Тогда все кругом были так плохо одеты, что сейчас даже сложно себе представить – в ватниках, брюках каких попало. Говоря о стилягах, впервые можно говорить о какой-то моде. Если в женской моде какие-то каноны существовали – юбки-клеш или кофты с рукавом-«фонариком», еще что-то такое – то мужчины, по крайней мере, в наших краях, были вне моды.
Это сейчас одежда стиляг смотрится как униформа: крепко зауженные брюки, с манжетами. Пиджак – впервые на одной пуговице, чуть удлиненный, из твида. Еще один атрибут – головной убор. В то время человек не ходил без головного убора. Человек без кепки – как будто голый. Помню, моя старшая сестра и ее подружки обсуждали какого-то парня и говорят: да что это, у него даже кепки нет! Кепка должна была быть из букле, светлых тонов. Галстуки – маленький узел, удлиненный и, желательно, с какими-то рисунками. Поэтому художники – а художники во все времена были – расписывали галстуки. Их было полно в магазинах, даже уцененных, и на них рисовали пальмы, обезьяну или человека, играющего на саксофоне. Тогда впервые появились женские брюки, они были гораздо короче, чем теперь и имели разрез вниз.

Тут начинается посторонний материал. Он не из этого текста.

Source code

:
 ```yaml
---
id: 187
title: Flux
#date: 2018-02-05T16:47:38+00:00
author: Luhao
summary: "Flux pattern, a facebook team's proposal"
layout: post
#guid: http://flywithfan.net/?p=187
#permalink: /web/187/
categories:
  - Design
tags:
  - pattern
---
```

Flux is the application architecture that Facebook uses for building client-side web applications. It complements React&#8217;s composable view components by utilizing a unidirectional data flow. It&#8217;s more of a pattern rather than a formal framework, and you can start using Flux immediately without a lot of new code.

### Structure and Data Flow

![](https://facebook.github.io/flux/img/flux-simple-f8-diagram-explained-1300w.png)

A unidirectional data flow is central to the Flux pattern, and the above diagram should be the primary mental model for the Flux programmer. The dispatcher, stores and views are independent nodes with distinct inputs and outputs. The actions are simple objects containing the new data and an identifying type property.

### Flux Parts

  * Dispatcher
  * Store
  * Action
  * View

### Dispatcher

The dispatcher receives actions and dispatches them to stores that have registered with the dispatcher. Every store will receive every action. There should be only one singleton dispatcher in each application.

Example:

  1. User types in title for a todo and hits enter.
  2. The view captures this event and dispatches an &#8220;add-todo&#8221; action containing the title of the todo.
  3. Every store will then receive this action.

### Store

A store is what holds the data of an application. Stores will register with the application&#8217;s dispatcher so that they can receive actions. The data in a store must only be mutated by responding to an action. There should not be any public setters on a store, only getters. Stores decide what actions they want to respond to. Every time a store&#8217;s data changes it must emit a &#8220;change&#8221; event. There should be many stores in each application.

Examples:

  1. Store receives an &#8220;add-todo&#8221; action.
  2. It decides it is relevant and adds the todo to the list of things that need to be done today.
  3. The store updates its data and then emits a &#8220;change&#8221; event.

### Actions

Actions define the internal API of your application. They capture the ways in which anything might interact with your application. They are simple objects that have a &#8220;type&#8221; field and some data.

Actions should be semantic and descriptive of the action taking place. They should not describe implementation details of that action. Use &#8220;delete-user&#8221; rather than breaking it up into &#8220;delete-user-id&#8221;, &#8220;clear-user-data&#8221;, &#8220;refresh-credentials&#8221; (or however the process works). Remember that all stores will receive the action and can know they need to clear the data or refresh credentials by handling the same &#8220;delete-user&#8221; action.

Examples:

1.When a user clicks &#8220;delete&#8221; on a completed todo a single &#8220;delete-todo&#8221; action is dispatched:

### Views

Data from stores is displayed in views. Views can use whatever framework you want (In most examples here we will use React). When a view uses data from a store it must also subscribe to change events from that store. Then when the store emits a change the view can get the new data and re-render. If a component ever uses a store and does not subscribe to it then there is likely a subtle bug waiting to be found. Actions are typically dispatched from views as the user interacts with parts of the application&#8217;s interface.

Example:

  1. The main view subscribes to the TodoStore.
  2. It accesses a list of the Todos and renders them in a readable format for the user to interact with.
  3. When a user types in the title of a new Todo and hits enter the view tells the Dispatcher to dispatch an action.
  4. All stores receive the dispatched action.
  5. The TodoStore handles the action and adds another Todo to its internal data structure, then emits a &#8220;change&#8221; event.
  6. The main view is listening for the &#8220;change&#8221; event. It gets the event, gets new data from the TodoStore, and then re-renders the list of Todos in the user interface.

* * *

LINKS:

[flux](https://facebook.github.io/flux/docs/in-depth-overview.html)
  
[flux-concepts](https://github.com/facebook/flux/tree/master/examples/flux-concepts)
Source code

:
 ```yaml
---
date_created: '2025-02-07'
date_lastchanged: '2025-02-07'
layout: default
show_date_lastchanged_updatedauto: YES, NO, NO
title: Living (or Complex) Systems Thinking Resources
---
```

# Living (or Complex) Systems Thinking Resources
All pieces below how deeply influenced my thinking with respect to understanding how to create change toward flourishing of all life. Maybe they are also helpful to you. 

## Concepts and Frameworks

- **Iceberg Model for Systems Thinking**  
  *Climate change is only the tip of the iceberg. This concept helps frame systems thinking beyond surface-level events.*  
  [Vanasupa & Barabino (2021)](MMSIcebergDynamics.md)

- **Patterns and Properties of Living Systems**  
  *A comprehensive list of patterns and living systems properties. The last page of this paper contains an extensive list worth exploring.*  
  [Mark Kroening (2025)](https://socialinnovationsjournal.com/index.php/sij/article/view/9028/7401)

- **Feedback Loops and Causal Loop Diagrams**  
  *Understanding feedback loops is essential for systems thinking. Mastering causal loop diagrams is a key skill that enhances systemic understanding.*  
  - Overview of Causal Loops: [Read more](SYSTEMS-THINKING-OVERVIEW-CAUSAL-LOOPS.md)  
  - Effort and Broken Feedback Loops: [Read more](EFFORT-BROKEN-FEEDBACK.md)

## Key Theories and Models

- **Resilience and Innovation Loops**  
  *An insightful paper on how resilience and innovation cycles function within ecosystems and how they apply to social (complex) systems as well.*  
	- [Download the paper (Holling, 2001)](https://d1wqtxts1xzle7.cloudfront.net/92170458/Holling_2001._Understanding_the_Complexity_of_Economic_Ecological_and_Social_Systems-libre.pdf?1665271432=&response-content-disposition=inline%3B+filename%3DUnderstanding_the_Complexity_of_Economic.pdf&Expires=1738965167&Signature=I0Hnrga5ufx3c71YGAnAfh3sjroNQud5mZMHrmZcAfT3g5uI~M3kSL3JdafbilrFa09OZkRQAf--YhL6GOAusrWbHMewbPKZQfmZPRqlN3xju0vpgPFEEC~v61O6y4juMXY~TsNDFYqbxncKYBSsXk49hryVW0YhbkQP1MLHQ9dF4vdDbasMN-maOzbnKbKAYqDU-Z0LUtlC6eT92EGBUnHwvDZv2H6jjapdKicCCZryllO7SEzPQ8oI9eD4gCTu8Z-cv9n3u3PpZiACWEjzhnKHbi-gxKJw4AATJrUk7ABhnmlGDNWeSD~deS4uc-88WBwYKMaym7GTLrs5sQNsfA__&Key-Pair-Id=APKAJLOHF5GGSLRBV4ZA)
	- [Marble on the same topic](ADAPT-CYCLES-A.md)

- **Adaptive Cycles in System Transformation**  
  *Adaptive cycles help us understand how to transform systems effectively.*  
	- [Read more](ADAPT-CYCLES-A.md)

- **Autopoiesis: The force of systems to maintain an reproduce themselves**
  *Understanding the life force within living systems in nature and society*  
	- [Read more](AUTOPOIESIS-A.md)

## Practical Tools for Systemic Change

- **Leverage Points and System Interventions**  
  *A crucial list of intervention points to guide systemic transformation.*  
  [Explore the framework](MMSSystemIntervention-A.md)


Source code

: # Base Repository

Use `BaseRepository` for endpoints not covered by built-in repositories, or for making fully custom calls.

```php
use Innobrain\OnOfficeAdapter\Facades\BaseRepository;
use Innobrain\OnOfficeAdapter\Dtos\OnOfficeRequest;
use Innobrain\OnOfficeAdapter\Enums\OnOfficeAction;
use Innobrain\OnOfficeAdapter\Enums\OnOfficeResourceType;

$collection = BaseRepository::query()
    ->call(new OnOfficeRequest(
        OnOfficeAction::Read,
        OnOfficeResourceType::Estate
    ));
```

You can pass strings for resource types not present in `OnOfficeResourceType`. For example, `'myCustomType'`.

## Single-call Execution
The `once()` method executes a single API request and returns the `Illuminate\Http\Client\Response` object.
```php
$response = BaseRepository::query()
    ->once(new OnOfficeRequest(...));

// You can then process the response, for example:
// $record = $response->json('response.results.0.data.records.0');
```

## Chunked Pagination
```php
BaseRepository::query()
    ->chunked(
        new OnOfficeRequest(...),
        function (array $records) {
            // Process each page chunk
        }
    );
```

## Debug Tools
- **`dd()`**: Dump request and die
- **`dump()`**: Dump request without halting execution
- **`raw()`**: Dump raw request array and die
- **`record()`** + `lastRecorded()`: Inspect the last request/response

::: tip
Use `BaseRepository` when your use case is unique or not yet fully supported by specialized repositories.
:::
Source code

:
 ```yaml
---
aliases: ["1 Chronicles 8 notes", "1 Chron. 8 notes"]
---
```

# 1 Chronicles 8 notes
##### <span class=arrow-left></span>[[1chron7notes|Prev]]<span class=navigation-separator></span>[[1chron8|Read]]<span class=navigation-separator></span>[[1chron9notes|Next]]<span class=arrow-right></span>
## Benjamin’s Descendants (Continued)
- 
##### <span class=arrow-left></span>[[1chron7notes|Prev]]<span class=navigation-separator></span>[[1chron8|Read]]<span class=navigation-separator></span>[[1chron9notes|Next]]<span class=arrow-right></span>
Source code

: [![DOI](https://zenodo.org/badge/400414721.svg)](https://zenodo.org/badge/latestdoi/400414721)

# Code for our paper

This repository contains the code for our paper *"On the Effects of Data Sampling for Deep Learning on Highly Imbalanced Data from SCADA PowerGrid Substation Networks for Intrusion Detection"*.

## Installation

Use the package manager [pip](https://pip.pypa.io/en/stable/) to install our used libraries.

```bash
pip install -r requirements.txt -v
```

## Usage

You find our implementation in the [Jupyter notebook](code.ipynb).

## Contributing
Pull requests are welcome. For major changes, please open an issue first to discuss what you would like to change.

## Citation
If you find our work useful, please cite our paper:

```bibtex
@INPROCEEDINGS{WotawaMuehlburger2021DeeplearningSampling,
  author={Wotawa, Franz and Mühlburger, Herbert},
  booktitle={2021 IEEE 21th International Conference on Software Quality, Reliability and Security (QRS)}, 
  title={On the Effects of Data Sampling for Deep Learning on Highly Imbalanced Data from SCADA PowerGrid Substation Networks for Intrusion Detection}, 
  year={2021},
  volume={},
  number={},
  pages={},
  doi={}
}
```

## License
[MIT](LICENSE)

Потом, в пятьдесят седьмом или пятьдесят восьмом году – тогда же было централизованное снабжение – закупили французские туфли на толстой подошве. И эта каучуковая подошва была абсолютно белой, как снег – «манкой» ее называли. Эта модель была завезена и в Москву, и в Актюбинск – кругом. Вишневого цвета, и сбоку была пряжка, как сейчас на дамских сапогах, крупная. Стоили они до реформы шестидесятого года триста пятьдесят рублей – когда сам что-то покупаешь, помнишь всю жизнь. Это были большие деньги. И поскольку я заканчивал уже техникум, мои родители заказали мне как высший шик хромовые сапоги – там, в Мартуке. Я даже помню этого сапожника Петерса. «Хромачи» настоящие – как подарок. А я уже в другой категории – и вдруг я в «хромачах» приду? Я принес их в общежитие – четырнадцать человек в комнате мы жили. А у нас в группе учились ребята уже после армии. Если бы у меня было даже десять пар этих французских туфель, это никакого бы внимания у этих старших ребят не вызвало, но сапоги мои – а они еще со скрипом были, и такой рант был с краю. В магазинах таких быть не могло, только на заказ. И Бондаренко – он из армии какие-то деньги привез, в Германии служил – говорит: продай мне! И я, не думая, называю сумму, чтобы на те французские ботинки хватило. Он их обул – они на нем, как влитые. И одни мне говорят: молодец, а другие: дурак!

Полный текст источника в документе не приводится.